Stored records

[Start of Attachment]

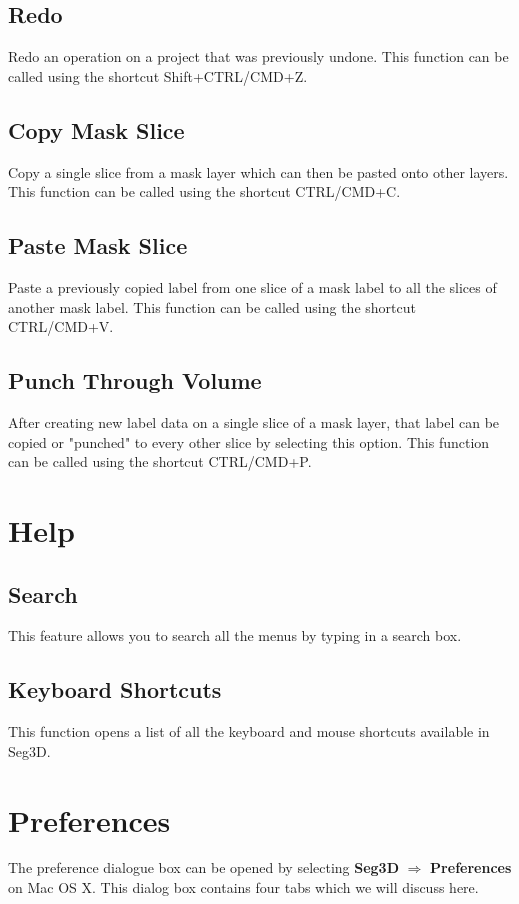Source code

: \documentclass[fleqn,11pt,openany]{book}
\begin{document}
\subsection{Redo}
Redo an operation on a project that was previously undone. This function can be called using the shortcut Shift+CTRL/CMD+Z.


\subsection{Copy Mask Slice}
\label{sec:copy}
Copy a single slice from a mask layer which can then be pasted onto other layers. This function can be called using the shortcut CTRL/CMD+C.


\subsection{Paste Mask Slice}
\label{sec:paste}
Paste a previously copied label from one slice of a mask label to all the slices of another mask label. This function can be called using the shortcut CTRL/CMD+V.


\subsection{Punch Through Volume}
\label{sec:punch}
After creating new label data on a single slice of a mask layer, that label can be copied or "punched" to every other slice by
selecting this option. This function can be called using the shortcut CTRL/CMD+P.


\section{Help}
\subsection{Search}
This feature allows you to search all the menus by typing in a search box.

\subsection{Keyboard Shortcuts}
This function opens a list of all the keyboard and mouse shortcuts available in Seg3D.

\section{Preferences}
\label{sec:preferences}
The preference dialogue box can be opened by selecting \textbf{Seg3D} $\Rightarrow$ \textbf{Preferences} on Mac OS X.
This dialog box contains four tabs which we will discuss here.
\end{document}
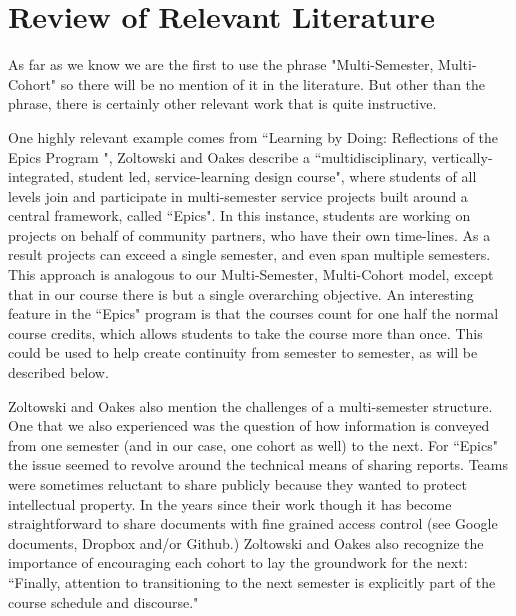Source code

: \section{Review of Relevant Literature}

As far as we know we are the first to use the phrase "Multi-Semester, Multi-Cohort" so there will be no mention of it in the literature. But other than the phrase, there is certainly other relevant work that is quite instructive. 

One highly relevant example comes from ``Learning by Doing: Reflections of the Epics Program \cite{Epics}", Zoltowski and Oakes describe a ``multidisciplinary, vertically-integrated, student led, service-learning design course", where students of all levels join and participate in multi-semester service projects built around a central framework, called ``Epics". In this instance, students are working on projects on behalf of community partners, who have their own time-lines. As a result projects can exceed a single semester, and even span multiple semesters. This approach is analogous to our Multi-Semester, Multi-Cohort model, except that in our course there is but a single overarching objective. An interesting feature in the ``Epics" program is that the courses count for one half the normal course credits, which allows students to take the course more than once. This could be used to help create continuity from semester to semester, as will be described below. 

Zoltowski and Oakes also mention the challenges of a multi-semester structure. One that we also experienced was the question of how information is conveyed from one semester (and in our case, one cohort as well) to the next. For ``Epics" the issue seemed to revolve around the technical means of sharing reports. Teams were sometimes reluctant to share publicly because they wanted to protect intellectual property. In the years since their work though it has become straightforward to share documents with fine grained access control (see Google documents, Dropbox and/or Github.) Zoltowski and Oakes also recognize the importance of encouraging each cohort to lay the groundwork for the next: ``Finally, attention to transitioning to the next semester is explicitly part of the course schedule and discourse."

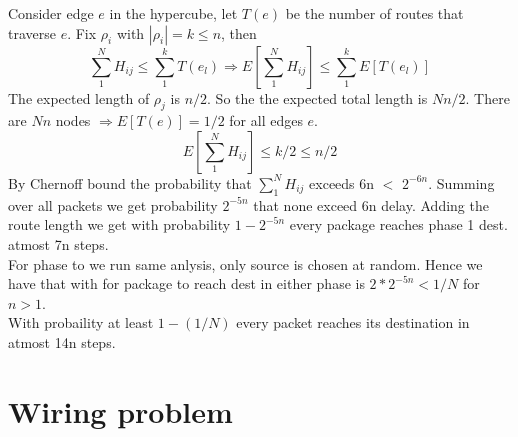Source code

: \documentclass[a4paper]{article}
\begin{document}
Consider edge \(e\) in the hypercube, let \(T(e)\) be the number of routes that traverse \(e\). Fix \(\rho_i\) with \(|\rho_i| = k \leq n\), then
\[\sum_1^N H_{ij} \leq \sum_1^k T(e_l) \Rightarrow E[\sum_1^N H_{ij}] \leq \sum_1^k E[T(e_l)]\]
The expected length of \(\rho_j\) is \(n/2\). So the the expected total length is \(Nn/2\). There are \(Nn\) nodes \(\Rightarrow E[T(e)]= 1/2\) for all edges \(e\).
\[E[\sum_1^N H_{ij}] \leq k/2 \leq n/2\]
By Chernoff bound the probability that \(\sum_1^N H_{ij}\) exceeds 6n \(<\) \(2^{-6n}\). Summing over all packets we get probability \(2^{-5n}\) that none exceed 6n delay. Adding the route length we get with probability \(1-2^{-5n}\) every package reaches phase 1 dest. atmost 7n steps.\\
For phase to we run same anlysis, only source is chosen at random. Hence we have that with for package to reach dest in either phase is \(2*2^{-5n} < 1/N\) for \(n>1\).\\
With probaility at least \(1-(1/N)\) every packet reaches its destination in atmost 14n steps. 
\section{Wiring problem}
\end{document}
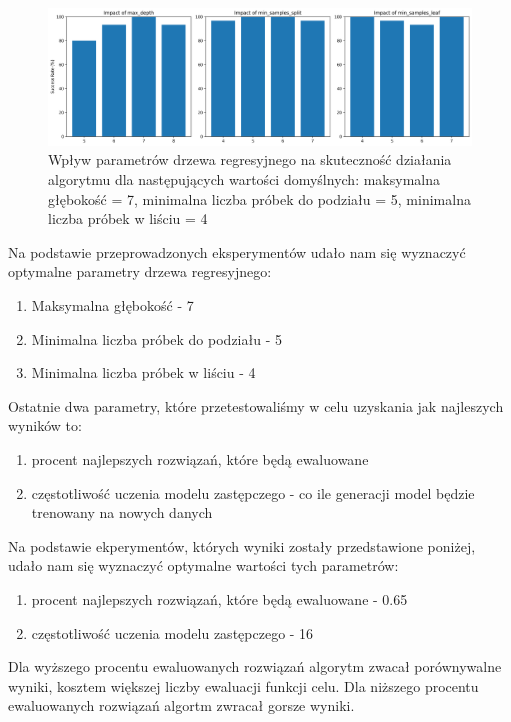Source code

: \documentclass{article}
\begin{document}
\begin{figure}[H]
    \centering
    \includegraphics[width=\textwidth]{tree_parameter_tuning_separate_results3.png}
    \caption{Wpływ parametrów drzewa regresyjnego na skuteczność działania algorytmu dla następujących wartości domyślnych: maksymalna głębokość = 7, minimalna liczba próbek do podziału = 5, minimalna liczba próbek w liściu = 4}
    \label{fig:tree_parameter_results2}
\end{figure}

Na podstawie przeprowadzonych eksperymentów udało nam się wyznaczyć optymalne parametry drzewa regresyjnego:

\begin{enumerate}
    \item Maksymalna głębokość - 7
    \item Minimalna liczba próbek do podziału - 5
    \item Minimalna liczba próbek w liściu - 4
\end{enumerate}

Ostatnie dwa parametry, które przetestowaliśmy w celu uzyskania jak najleszych wyników to:
\begin{enumerate}
    \item procent najlepszych rozwiązań, które będą ewaluowane
    \item częstotliwość uczenia modelu zastępczego - co ile generacji model będzie trenowany na nowych danych
\end{enumerate}

Na podstawie ekperymentów, których wyniki zostały przedstawione poniżej, udało nam się wyznaczyć optymalne wartości tych parametrów:
\begin{enumerate}
    \item procent najlepszych rozwiązań, które będą ewaluowane - 0.65
    \item częstotliwość uczenia modelu zastępczego - 16
\end{enumerate}

Dla wyższego procentu ewaluowanych rozwiązań algorytm zwacał porównywalne wyniki, kosztem większej liczby ewaluacji funkcji celu. Dla niższego procentu ewaluowanych rozwiązań algortm zwracał gorsze wyniki.
\end{document}
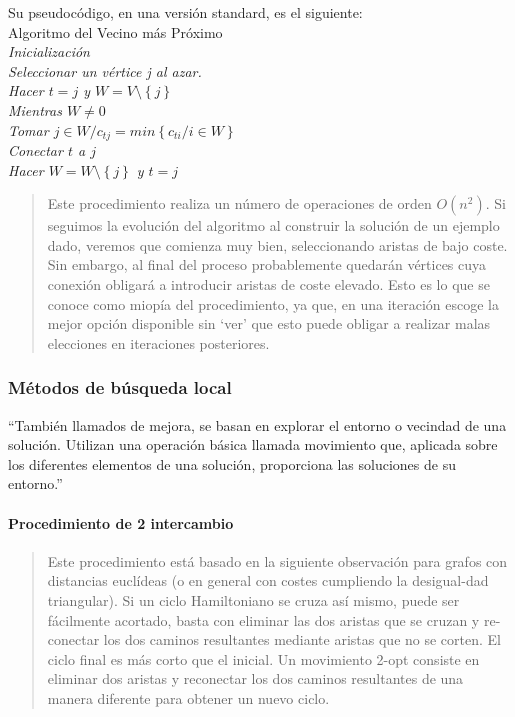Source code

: Su pseudocódigo, en una versión standard, es el siguiente:
\\Algoritmo del Vecino más Próximo \\
\textit{
Inicialización \\
\hspace{10mm}Seleccionar un vértice j al azar. \\
\hspace{10mm}Hacer $t = j$ y $W = V \setminus \left \{ j \right \}$\\
Mientras $W\neq0$ \\
\hspace{10mm}Tomar $j\in W/c_{tj}=min\left \{ c_{ti} /i\in W \right \}$ \\
\hspace{10mm}Conectar $t$ a $j$ \\
\hspace{10mm}Hacer $W = W \setminus \left \{ j \right \}$ y $t=j$ \\
}
\begin{quote}Este procedimiento realiza un número de operaciones de orden $O(n^{2})$. Si seguimos la evolución del algoritmo al construir la solución de un ejemplo dado, veremos que comienza muy bien, seleccionando aristas de bajo coste. Sin embargo, al final del proceso probablemente quedarán vértices cuya conexión obligará a introducir aristas de coste elevado. Esto es lo que se conoce como miopía del procedimiento, ya que, en una iteración escoge la mejor opción disponible sin ‘ver’ que esto puede obligar a realizar malas elecciones en iteraciones posteriores.\cite{MartiProcedimientosCombinatoria}\end{quote}
\subsubsection{Métodos de búsqueda local}
“También llamados de mejora, se basan en explorar el entorno o vecindad de una solución. Utilizan una operación básica llamada movimiento que, aplicada sobre los diferentes elementos de una solución, proporciona las soluciones de su entorno.” \cite{MartiProcedimientosCombinatoria}

\paragraph{Procedimiento de 2 intercambio}
\begin{quote}Este procedimiento está basado en la siguiente observación para grafos con distancias euclídeas (o en general con costes cumpliendo la desigual-dad triangular). Si un ciclo Hamiltoniano se cruza así mismo, puede ser fácilmente acortado, basta con eliminar las dos aristas que se cruzan y re-conectar los dos caminos resultantes mediante aristas que no se corten. El ciclo final es más corto que el inicial. Un movimiento 2-opt consiste en eliminar dos aristas y reconectar los dos caminos resultantes de una manera diferente para obtener un nuevo ciclo. \cite{MartiProcedimientosCombinatoria}\end{quote}

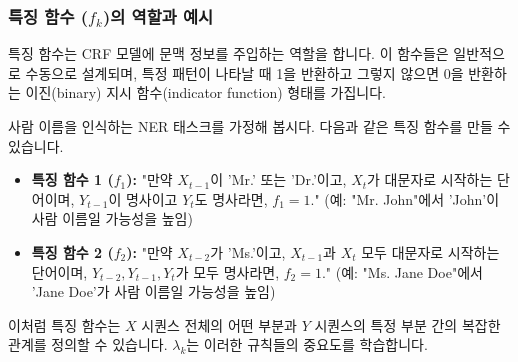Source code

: \documentclass[11pt,a4paper]{article}
\theoremstyle{definition}
\begin{document}
\subsubsection{특징 함수 ($f_k$)의 역할과 예시}
특징 함수는 CRF 모델에 문맥 정보를 주입하는 역할을 합니다. 이 함수들은 일반적으로 수동으로 설계되며, 특정 패턴이 나타날 때 1을 반환하고 그렇지 않으면 0을 반환하는 이진(binary) 지시 함수(indicator function) 형태를 가집니다.

\begin{examplebox}[title=CRF 특징 함수 예시: 사람 이름 인식]
사람 이름을 인식하는 NER 태스크를 가정해 봅시다. 다음과 같은 특징 함수를 만들 수 있습니다.

\begin{itemize}
    \item \textbf{특징 함수 1 ($f_1$):}
    "만약 $X_{t-1}$이 'Mr.' 또는 'Dr.'이고, $X_t$가 대문자로 시작하는 단어이며, $Y_{t-1}$이 명사이고 $Y_t$도 명사라면, $f_1 = 1$."
    (예: "Mr. John"에서 'John'이 사람 이름일 가능성을 높임)

    \item \textbf{특징 함수 2 ($f_2$):}
    "만약 $X_{t-2}$가 'Ms.'이고, $X_{t-1}$과 $X_t$ 모두 대문자로 시작하는 단어이며, $Y_{t-2}, Y_{t-1}, Y_t$가 모두 명사라면, $f_2 = 1$."
    (예: "Ms. Jane Doe"에서 'Jane Doe'가 사람 이름일 가능성을 높임)
\end{itemize}
이처럼 특징 함수는 $X$ 시퀀스 전체의 어떤 부분과 $Y$ 시퀀스의 특정 부분 간의 복잡한 관계를 정의할 수 있습니다. $\lambda_k$는 이러한 규칙들의 중요도를 학습합니다.
\end{examplebox}
\end{document}
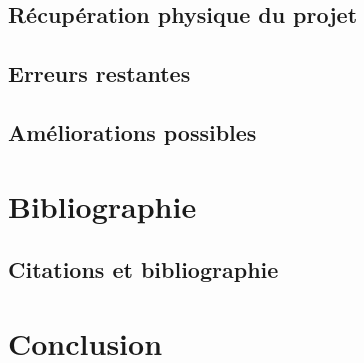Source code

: \documentclass[
    iai, %
    il, %
]{heig-tb}
\begin{document}
\section{Récupération physique du projet}

\section{Erreurs restantes}

\section{Améliorations possibles}

\chapter{Bibliographie}
\section{Citations et bibliographie}




\chapter{Conclusion}

\end{document}
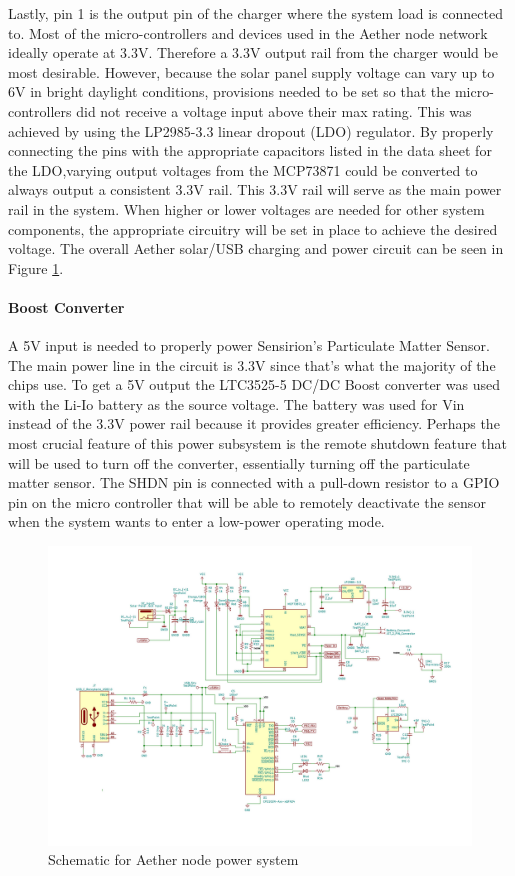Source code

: Lastly, pin 1 is the output pin of the charger where the system load is connected to. Most of the micro-controllers and devices used in the Aether node network ideally operate at 3.3V. Therefore a 3.3V output rail from the charger would be most desirable. However, because the solar panel supply voltage can vary up to 6V in bright daylight conditions, provisions needed to be set so that the micro-controllers did not receive a voltage input above their max rating. This was achieved by using the LP2985-3.3 linear dropout (LDO) regulator. By properly connecting the pins with the appropriate capacitors listed in the data sheet for the LDO,varying output voltages from the MCP73871 could be converted to always output a consistent 3.3V rail. This 3.3V rail will serve as the main power rail in the system. When higher or lower voltages are needed for other system components, the appropriate circuitry will be set in place to achieve the desired voltage. The overall Aether solar/USB charging and power circuit can be seen in Figure \ref{fig:power_schematic}.

\paragraph{Boost Converter}
A 5V input is needed to properly power Sensirion's Particulate Matter Sensor. The main power line in the circuit is 3.3V since that's what the majority of the chips use. To get a 5V output the LTC3525-5 DC/DC Boost converter was used with the Li-Io battery as the source voltage. The battery was used for Vin instead of the 3.3V power rail because it provides greater efficiency. Perhaps the most crucial feature of this power subsystem is the remote shutdown feature that will be used to turn off the converter, essentially turning off the particulate matter sensor. The SHDN pin is connected with a pull-down resistor to a GPIO pin on the micro controller that will be able to remotely deactivate the sensor when the system wants to enter a low-power operating mode. 

\begin{figure}
    \centering
    \includegraphics[scale=0.75]{figures/Power Schematic.jpg}
    \caption{Schematic for Aether node power system}
    \label{fig:power_schematic} 
\end{figure}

[End of Attachment]

EXERCISE
Those lines of the records above that run from the one containing "The preference dialogue" through the one containing "One highly relevant" should be returned exactly, with no pictures among them.

TASK SOLUTION
The preference dialogue box can be opened by selecting \textbf{Seg3D} $\Rightarrow$ \textbf{Preferences} on Mac OS X.
This dialog box contains four tabs which we will discuss here.
\end{document}
Source code

: \section{Review of Relevant Literature}

As far as we know we are the first to use the phrase "Multi-Semester, Multi-Cohort" so there will be no mention of it in the literature. But other than the phrase, there is certainly other relevant work that is quite instructive. 

One highly relevant example comes from ``Learning by Doing: Reflections of the Epics Program \cite{Epics}", Zoltowski and Oakes describe a ``multidisciplinary, vertically-integrated, student led, service-learning design course", where students of all levels join and participate in multi-semester service projects built around a central framework, called ``Epics". In this instance, students are working on projects on behalf of community partners, who have their own time-lines. As a result projects can exceed a single semester, and even span multiple semesters. This approach is analogous to our Multi-Semester, Multi-Cohort model, except that in our course there is but a single overarching objective. An interesting feature in the ``Epics" program is that the courses count for one half the normal course credits, which allows students to take the course more than once. This could be used to help create continuity from semester to semester, as will be described below. 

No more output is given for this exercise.